El espacio abierto a la comunidad es la propia casa de Carmen, donde el patio está acondicionado como salón comedor: «Es chico, pero los chicos están en un lugar confortable, lo que quizás no tienen en sus casas. Un merendero es más que darles de comer, es un lugar de contención. A los chicos tenés que conocerlos, entenderlos. Es muy lindo verlos crecer.

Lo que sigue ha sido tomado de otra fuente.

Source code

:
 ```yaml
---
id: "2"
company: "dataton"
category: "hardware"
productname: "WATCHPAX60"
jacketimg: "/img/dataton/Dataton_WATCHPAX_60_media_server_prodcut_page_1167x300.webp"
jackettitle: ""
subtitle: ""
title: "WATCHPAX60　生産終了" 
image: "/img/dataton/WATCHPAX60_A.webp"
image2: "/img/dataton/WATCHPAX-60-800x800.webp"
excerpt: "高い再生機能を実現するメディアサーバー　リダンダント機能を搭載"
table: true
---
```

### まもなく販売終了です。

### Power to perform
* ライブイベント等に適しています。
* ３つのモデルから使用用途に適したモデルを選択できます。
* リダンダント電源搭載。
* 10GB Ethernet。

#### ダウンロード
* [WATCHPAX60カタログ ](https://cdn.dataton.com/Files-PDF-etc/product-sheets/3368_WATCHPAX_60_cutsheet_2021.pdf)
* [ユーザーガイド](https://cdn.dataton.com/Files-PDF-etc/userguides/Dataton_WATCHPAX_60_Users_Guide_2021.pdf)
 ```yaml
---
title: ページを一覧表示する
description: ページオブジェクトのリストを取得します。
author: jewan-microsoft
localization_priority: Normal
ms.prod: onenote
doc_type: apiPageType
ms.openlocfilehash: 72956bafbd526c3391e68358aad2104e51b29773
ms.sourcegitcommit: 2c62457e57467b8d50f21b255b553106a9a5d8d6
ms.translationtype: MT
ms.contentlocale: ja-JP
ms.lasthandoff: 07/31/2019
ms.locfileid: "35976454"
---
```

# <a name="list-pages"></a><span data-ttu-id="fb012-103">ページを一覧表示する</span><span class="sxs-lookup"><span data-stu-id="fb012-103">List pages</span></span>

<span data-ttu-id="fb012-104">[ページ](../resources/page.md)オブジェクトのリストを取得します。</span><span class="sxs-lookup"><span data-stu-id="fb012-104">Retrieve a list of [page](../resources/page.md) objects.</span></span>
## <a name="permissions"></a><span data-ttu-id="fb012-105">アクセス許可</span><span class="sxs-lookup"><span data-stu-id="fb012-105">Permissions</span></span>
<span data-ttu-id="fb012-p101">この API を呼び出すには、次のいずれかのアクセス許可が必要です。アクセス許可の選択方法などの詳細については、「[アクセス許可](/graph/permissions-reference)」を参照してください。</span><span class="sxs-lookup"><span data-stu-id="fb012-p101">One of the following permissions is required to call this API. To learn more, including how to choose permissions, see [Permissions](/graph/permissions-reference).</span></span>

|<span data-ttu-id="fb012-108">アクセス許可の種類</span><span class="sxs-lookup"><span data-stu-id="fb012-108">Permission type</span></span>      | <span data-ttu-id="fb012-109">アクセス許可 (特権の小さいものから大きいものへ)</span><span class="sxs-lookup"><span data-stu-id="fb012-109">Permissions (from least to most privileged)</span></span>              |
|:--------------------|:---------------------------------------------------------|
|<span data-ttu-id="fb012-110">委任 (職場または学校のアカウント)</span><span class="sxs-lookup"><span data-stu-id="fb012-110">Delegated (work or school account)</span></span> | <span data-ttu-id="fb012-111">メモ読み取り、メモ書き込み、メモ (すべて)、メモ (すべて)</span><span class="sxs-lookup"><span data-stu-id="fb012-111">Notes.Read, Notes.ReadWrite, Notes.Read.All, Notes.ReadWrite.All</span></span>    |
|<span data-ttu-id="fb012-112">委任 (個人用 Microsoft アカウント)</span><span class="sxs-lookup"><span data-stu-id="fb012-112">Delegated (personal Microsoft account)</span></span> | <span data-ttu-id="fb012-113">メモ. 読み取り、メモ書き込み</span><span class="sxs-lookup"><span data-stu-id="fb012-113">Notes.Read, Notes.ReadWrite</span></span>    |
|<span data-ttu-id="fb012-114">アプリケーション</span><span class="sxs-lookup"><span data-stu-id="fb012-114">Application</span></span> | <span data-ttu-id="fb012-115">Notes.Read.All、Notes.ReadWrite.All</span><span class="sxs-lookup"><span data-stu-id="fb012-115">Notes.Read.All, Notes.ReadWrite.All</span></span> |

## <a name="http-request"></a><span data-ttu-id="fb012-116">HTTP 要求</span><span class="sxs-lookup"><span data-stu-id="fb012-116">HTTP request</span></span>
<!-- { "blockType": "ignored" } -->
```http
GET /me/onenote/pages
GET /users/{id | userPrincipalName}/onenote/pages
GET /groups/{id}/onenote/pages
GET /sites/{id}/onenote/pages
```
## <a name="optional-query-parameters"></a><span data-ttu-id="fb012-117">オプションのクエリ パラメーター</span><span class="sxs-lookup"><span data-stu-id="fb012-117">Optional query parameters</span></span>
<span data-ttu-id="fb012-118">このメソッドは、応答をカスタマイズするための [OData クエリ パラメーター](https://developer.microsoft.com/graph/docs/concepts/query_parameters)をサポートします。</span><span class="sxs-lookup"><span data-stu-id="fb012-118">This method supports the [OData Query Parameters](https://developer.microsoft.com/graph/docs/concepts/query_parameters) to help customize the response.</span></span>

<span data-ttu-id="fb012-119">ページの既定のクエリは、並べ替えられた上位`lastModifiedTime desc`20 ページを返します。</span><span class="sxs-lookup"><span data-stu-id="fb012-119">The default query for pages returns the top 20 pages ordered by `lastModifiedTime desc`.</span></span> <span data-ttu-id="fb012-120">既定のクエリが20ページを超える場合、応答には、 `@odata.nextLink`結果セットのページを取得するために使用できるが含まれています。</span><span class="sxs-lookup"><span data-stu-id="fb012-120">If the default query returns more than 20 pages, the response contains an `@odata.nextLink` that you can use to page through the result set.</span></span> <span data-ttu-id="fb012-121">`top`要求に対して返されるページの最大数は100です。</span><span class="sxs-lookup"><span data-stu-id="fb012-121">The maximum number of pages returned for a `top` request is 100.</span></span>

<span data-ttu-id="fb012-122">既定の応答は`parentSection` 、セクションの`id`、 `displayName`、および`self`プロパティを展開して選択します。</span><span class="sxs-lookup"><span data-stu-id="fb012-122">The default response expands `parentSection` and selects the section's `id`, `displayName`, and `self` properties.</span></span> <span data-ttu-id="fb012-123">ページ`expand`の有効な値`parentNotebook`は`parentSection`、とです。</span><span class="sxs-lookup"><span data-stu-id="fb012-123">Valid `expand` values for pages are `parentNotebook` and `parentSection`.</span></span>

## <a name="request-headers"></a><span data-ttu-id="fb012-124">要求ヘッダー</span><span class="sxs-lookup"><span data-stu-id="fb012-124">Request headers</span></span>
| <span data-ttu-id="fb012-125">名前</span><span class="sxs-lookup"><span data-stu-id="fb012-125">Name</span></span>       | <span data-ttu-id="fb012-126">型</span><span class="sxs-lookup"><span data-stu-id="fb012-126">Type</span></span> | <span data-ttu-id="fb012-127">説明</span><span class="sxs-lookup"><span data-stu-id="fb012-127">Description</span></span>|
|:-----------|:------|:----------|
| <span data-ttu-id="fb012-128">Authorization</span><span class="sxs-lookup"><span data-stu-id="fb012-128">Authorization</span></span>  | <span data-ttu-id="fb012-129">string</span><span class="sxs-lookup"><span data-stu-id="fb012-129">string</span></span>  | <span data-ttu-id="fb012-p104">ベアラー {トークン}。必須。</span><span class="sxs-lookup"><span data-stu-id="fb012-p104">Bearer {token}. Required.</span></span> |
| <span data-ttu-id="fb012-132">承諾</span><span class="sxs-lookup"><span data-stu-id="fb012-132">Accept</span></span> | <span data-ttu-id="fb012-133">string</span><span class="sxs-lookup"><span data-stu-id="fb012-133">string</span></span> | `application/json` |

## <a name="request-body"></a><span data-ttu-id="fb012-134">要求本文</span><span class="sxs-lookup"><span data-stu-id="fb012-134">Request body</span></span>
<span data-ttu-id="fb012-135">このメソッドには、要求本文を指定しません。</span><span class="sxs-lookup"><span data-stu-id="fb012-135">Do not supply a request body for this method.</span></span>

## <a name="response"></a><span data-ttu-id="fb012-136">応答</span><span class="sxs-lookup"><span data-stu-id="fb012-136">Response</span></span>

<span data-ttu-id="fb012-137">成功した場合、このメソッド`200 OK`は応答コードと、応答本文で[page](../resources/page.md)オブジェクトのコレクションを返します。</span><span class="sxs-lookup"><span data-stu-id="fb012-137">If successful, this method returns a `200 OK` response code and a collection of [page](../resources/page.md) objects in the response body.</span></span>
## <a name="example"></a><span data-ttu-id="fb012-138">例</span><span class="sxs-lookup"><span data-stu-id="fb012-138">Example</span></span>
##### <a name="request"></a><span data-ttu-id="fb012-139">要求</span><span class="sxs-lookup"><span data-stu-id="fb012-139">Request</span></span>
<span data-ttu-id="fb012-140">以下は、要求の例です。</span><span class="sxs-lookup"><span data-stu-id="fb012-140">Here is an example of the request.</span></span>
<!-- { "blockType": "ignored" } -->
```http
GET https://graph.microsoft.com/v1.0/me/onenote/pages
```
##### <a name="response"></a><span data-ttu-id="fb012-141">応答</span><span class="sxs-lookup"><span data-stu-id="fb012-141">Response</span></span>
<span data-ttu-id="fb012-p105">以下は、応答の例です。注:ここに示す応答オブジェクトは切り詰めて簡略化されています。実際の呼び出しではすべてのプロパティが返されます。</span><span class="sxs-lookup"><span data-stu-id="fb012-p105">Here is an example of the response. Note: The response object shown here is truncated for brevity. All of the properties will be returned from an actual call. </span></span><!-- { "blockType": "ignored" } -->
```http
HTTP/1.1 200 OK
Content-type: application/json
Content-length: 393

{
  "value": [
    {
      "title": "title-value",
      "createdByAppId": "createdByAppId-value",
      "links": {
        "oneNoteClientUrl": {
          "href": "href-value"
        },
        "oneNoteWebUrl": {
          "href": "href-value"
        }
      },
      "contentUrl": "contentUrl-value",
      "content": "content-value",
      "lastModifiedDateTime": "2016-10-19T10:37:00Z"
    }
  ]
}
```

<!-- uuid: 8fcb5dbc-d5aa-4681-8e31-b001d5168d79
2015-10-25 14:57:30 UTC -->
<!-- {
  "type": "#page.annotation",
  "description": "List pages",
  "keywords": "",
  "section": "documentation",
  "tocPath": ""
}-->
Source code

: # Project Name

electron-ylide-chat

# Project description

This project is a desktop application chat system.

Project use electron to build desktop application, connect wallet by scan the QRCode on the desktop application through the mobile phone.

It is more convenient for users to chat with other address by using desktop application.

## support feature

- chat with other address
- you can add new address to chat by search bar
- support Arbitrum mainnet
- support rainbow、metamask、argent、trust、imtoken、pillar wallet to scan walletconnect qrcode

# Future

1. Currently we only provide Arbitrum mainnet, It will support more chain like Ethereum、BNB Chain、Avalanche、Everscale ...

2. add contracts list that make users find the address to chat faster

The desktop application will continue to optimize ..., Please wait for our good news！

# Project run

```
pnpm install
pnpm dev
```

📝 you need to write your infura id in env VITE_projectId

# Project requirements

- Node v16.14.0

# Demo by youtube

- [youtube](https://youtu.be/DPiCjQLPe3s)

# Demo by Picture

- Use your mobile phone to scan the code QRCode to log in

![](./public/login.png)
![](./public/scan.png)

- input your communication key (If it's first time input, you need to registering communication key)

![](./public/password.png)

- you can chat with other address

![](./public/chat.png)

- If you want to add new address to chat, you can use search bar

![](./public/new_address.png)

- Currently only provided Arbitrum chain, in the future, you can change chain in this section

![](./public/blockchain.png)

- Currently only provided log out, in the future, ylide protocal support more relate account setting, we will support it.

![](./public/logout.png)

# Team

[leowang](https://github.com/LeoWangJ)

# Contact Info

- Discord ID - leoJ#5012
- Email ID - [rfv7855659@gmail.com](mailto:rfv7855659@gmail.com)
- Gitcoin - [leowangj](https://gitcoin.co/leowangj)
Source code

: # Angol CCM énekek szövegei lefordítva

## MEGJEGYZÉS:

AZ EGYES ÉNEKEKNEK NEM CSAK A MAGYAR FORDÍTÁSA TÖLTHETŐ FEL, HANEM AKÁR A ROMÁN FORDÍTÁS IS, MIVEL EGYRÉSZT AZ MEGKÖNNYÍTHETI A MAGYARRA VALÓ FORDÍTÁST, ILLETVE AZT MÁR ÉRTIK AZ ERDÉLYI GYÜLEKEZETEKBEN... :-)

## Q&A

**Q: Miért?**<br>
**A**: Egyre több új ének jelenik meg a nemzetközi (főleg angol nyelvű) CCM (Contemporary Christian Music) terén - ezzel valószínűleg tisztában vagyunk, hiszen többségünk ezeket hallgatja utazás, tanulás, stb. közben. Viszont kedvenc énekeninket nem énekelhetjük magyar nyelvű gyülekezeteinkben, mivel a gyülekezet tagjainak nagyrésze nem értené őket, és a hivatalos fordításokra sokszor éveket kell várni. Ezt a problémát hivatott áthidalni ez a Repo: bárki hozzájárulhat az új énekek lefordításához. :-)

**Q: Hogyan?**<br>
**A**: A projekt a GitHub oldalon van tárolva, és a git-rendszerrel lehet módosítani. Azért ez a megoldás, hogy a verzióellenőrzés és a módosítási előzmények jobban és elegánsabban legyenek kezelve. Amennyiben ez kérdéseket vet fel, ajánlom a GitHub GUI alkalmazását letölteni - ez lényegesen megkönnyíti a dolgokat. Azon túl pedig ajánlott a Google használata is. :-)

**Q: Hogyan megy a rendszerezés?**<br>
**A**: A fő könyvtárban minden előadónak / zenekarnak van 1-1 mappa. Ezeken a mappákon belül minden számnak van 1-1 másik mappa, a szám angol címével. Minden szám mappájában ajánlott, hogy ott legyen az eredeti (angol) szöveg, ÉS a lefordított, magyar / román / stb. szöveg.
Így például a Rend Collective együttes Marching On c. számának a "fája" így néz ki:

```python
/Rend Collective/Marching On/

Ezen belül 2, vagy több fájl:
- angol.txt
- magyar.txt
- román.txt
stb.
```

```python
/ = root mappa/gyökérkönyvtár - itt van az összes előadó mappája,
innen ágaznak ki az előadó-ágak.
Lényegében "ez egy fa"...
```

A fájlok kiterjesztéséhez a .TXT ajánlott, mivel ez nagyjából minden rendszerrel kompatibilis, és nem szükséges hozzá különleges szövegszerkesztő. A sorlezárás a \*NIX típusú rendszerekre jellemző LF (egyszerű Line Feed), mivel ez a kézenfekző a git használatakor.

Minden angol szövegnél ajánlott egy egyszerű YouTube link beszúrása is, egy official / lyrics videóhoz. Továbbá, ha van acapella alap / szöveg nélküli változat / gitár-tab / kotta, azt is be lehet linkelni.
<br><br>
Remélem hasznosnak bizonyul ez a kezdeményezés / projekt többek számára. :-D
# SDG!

Los esperamos y los cuidamos como si fueran nuestros hijos».
Antes de que empezara la cuarentena, «Copita de Leche» recibía alrededor de 70 chicos de «los barrios más necesitados», y de martes a jueves les servían la merienda. «Lo que hacemos es muy transparente, es una lucha a pulmón, y con el sacrificio de mi familia hacemos rendir todo. Tuvimos una infancia humilde, sabemos que con un poquito de arroz hacemos un montón».
La primera semana de aislamiento obligatorio, el comedor entregó pan y facturas. También tortas fritas. Llamaron a las mamás del barrio para que vayan a retirarlas. Ahora están parados, se ayudan entre los vecinos, pero cuesta conseguir alimentos porque las donaciones no llegan.
Carmen está nerviosa. La pone mal que haya pibes sin comer, no poder ayudar desde su casa y que no haya leche para la merienda.
Quiere decir algo más sobre su merendero, sobre los barrios olvidados de la Argentina profunda, sobre el hambre y sobre los virus letales que matan y no salen en los diarios.
Carmen hace el esfuerzo pero no puede. Su voz se quiebra.